In recent years, there has been a considerable amount of attention directed at what was a major problem: an industry-wide lack of succession planning at a time when the baby boom generation of owner-advisors was starting its retirement phase. While that oversight has been largely addressed, unfortunately, I find that today's succession plans often fail to address an equally serious problem for clients: continuity planning.

As the name suggests, and my own sad story illustrates, continuity plans address delivering high-quality client care in the event that one of your senior or lead advisors unexpectedly becomes incapacitated or worse. I realize that most of us would prefer not to think about the possibility of these events. But I can tell you from personal experience, the consequences of failing to do so can be devastating, emotionally, mentally and financially, to the clients involved.

Yes, I realize that the services most financial advisors provide aren't as immediately crucial as the ones I needed. But I'm sure I don't have to remind you that most people have a lot of emotions tied up with the money that's going to support them and their dependents far into the future. And, in my experience, many advisor/client relationships have existed for years and go beyond just the professional.

The point is that losing their financial advisor is going to be traumatic for many clients, especially ones in transition. (And the last thing you want to do is give them a reason to look for another financial advisor on their own.) So, here are the four elements that I recommend all of my clients include in their succession plans, from a not-so-good personal experience that truly hurt me:

1) Designate a successor. I know; you'd think this would be pretty obvious, right? But in my experience — both with my lawyer and my advisory clients — it does get overlooked. I have a theory as to why. Designating a successor for anyone, from the firm owner to junior advisor, involves making a choice, and somebody's usually going to be left out. That can be uncomfortable for the decision maker, especially in cases where the candidates are pretty close in ability.

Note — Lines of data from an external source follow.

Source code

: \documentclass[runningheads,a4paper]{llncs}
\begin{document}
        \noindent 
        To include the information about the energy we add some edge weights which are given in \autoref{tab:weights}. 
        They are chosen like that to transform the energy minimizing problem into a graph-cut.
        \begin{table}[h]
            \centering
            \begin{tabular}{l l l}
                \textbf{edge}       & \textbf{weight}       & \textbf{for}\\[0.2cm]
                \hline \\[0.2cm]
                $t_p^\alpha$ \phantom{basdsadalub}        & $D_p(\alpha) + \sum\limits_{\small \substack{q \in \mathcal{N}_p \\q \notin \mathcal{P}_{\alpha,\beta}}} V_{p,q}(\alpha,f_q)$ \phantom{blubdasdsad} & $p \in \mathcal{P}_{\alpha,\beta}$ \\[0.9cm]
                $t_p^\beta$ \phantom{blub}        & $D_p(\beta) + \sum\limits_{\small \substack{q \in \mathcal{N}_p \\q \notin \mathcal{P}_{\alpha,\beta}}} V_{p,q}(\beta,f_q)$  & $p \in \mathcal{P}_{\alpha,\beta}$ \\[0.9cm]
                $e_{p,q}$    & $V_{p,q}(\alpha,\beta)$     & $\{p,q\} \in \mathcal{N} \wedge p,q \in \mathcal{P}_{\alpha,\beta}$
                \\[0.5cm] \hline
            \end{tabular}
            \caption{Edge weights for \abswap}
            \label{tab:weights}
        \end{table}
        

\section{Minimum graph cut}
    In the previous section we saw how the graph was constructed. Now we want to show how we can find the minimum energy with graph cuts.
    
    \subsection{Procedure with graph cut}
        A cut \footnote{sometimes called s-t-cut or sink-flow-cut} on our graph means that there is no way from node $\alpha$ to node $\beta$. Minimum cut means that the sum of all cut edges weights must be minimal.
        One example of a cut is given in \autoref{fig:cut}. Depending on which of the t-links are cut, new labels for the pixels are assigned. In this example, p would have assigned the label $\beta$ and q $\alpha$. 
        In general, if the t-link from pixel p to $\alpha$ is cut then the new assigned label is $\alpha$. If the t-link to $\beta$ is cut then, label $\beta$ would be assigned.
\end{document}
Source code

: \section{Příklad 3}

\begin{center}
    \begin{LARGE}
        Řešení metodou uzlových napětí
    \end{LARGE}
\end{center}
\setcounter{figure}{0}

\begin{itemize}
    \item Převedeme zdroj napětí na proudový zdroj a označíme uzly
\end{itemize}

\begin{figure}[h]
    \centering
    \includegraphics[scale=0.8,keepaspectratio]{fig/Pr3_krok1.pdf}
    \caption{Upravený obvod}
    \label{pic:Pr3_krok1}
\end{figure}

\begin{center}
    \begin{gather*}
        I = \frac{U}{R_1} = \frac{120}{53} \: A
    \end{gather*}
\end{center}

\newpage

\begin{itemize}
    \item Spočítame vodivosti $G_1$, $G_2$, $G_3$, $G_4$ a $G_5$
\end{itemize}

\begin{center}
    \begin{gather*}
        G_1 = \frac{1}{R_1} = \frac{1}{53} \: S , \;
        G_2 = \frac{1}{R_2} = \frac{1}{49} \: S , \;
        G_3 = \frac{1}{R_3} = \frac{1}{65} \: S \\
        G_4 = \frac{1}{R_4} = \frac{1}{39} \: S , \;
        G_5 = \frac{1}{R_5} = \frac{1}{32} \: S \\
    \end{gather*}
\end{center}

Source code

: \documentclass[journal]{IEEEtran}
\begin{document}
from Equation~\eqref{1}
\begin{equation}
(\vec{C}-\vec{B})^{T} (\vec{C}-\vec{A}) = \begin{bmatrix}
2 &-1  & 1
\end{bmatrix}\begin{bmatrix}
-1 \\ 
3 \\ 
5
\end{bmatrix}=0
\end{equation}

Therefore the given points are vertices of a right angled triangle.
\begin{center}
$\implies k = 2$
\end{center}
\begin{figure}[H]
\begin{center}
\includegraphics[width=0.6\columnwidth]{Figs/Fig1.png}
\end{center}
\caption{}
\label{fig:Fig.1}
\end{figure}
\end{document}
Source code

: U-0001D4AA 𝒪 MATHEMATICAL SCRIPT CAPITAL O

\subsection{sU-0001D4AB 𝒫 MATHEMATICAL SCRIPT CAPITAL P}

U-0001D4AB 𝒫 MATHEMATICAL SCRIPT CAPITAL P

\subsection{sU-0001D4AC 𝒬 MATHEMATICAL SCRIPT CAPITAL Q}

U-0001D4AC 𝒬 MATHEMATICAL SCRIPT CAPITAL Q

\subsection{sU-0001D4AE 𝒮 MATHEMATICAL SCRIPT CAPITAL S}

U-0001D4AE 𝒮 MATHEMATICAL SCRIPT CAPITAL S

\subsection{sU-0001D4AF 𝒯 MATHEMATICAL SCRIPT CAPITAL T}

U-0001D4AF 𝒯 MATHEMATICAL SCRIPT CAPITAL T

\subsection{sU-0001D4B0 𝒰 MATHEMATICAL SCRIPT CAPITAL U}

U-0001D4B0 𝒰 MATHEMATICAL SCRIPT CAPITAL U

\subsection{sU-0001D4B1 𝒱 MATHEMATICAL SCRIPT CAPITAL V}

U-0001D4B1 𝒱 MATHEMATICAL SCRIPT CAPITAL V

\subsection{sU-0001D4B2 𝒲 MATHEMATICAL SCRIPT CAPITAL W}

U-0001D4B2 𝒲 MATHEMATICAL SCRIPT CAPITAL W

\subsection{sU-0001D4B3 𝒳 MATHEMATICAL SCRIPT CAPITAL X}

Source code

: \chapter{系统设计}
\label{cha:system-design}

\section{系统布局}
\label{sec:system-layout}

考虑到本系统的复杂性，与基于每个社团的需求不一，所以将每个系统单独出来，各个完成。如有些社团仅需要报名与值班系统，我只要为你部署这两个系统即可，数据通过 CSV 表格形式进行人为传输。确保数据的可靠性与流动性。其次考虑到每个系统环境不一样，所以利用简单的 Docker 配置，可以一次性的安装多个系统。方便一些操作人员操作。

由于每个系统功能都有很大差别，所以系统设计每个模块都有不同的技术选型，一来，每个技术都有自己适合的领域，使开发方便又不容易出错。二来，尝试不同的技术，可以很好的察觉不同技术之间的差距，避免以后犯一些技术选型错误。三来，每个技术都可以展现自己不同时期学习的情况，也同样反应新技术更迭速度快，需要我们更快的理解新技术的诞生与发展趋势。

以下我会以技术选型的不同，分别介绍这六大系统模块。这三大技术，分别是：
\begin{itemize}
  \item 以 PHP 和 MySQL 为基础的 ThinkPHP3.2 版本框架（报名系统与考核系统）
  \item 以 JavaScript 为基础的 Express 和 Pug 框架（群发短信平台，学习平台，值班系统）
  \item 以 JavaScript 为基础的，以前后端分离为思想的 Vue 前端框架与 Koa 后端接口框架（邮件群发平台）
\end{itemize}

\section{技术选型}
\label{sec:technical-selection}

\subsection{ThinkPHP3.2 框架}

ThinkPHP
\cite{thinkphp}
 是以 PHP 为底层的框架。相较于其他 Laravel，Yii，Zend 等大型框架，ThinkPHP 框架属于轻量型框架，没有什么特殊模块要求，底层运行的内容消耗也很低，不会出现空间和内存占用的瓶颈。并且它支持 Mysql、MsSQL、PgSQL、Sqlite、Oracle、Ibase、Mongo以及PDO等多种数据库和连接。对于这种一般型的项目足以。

So it's easy to procrastinate, figuring that you have lots of time to decide. Of course, when the worst happens, you don't have lots of time and it's too late. Bite the bullet, and use designating successors as a reward for excellence among your employees and a motivator for everyone. Or your successor doesn't have to be one person; it can be another advisory firm.

2) Train the designated successors. Having been married to a career soldier, I know that the Army is compulsive about everyone learning the job of the guy ahead of them in the chain of command, and training the guy behind them to do their job. (Should you go into battle, opportunities to advance can open up very quickly, and at that point, they don't want people learning on the job.)

Thankfully, the dynamics aren't quite as crucial in advisory firms, but I can tell you from my experience, they are still very important. As in my case, when clients need a succeeding advisor, they need someone who can hit the ground running. Make sure that your designated successors are fully prepared.

3) Introduce your firm's clients to your designated successors. As I said, relationships between financial advisors and their clients can go beyond the professional, so chemistry is important. It's also important that clients are introduced to their advisor's designated successor and that they approve of him or her. During the traumatic time following the loss of their advisor, clients will get comfort from working with something they know and like.

4) Last but most important — keep detailed records and review them with the clients. I can't emphasize this enough. Gaps in your recordkeeping hurt people. I'll leave it at that.

When the worst happens, it's going to be tough enough on the successor advisor. Don't make things worse by forcing them to fly blind and, very possibly, alienate clients.

Losing a senior (or any) member of your team is going to be traumatic; for you, for your partners and employees, and for your clients. Thoughtful planning can greatly reduce the stress on everyone involved and increase your chances of continuing to meet the needs of your clients and, therefore, retain them.